__ACTIVITY__
What is needed here is an exact copy of every record below.

%%

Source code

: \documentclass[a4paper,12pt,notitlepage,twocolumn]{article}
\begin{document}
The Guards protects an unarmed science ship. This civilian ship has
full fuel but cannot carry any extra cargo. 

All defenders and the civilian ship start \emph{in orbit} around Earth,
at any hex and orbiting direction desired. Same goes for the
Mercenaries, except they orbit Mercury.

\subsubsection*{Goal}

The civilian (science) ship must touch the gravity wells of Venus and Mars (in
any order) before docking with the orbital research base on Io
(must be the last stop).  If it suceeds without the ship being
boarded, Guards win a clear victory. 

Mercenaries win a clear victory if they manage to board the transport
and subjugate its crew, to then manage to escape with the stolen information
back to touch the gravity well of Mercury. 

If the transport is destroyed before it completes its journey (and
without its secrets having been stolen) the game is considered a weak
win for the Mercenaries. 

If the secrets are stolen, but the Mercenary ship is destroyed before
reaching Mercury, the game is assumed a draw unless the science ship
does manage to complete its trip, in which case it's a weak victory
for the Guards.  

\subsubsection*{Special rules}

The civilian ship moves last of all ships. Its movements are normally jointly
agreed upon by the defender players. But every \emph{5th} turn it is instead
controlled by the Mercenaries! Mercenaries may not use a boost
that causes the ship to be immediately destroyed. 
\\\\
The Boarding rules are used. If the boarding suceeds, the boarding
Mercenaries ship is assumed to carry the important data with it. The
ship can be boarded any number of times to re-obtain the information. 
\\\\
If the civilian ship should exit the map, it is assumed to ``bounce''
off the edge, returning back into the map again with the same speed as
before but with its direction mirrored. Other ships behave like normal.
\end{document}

%%

__SOLUTION FOR THIS EXERCISE__
Source code

: \documentclass[a4paper,12pt,notitlepage,twocolumn]{article}
\begin{document}
The Guards protects an unarmed science ship. This civilian ship has
full fuel but cannot carry any extra cargo. 

All defenders and the civilian ship start \emph{in orbit} around Earth,
at any hex and orbiting direction desired. Same goes for the
Mercenaries, except they orbit Mercury.

\subsubsection*{Goal}

The civilian (science) ship must touch the gravity wells of Venus and Mars (in
any order) before docking with the orbital research base on Io
(must be the last stop).  If it suceeds without the ship being
boarded, Guards win a clear victory. 

Mercenaries win a clear victory if they manage to board the transport
and subjugate its crew, to then manage to escape with the stolen information
back to touch the gravity well of Mercury. 

If the transport is destroyed before it completes its journey (and
without its secrets having been stolen) the game is considered a weak
win for the Mercenaries. 

If the secrets are stolen, but the Mercenary ship is destroyed before
reaching Mercury, the game is assumed a draw unless the science ship
does manage to complete its trip, in which case it's a weak victory
for the Guards.  

\subsubsection*{Special rules}

The civilian ship moves last of all ships. Its movements are normally jointly
agreed upon by the defender players. But every \emph{5th} turn it is instead
controlled by the Mercenaries! Mercenaries may not use a boost
that causes the ship to be immediately destroyed. 
\\\\
The Boarding rules are used. If the boarding suceeds, the boarding
Mercenaries ship is assumed to carry the important data with it. The
ship can be boarded any number of times to re-obtain the information. 
\\\\
If the civilian ship should exit the map, it is assumed to ``bounce''
off the edge, returning back into the map again with the same speed as
before but with its direction mirrored. Other ships behave like normal.
\end{document}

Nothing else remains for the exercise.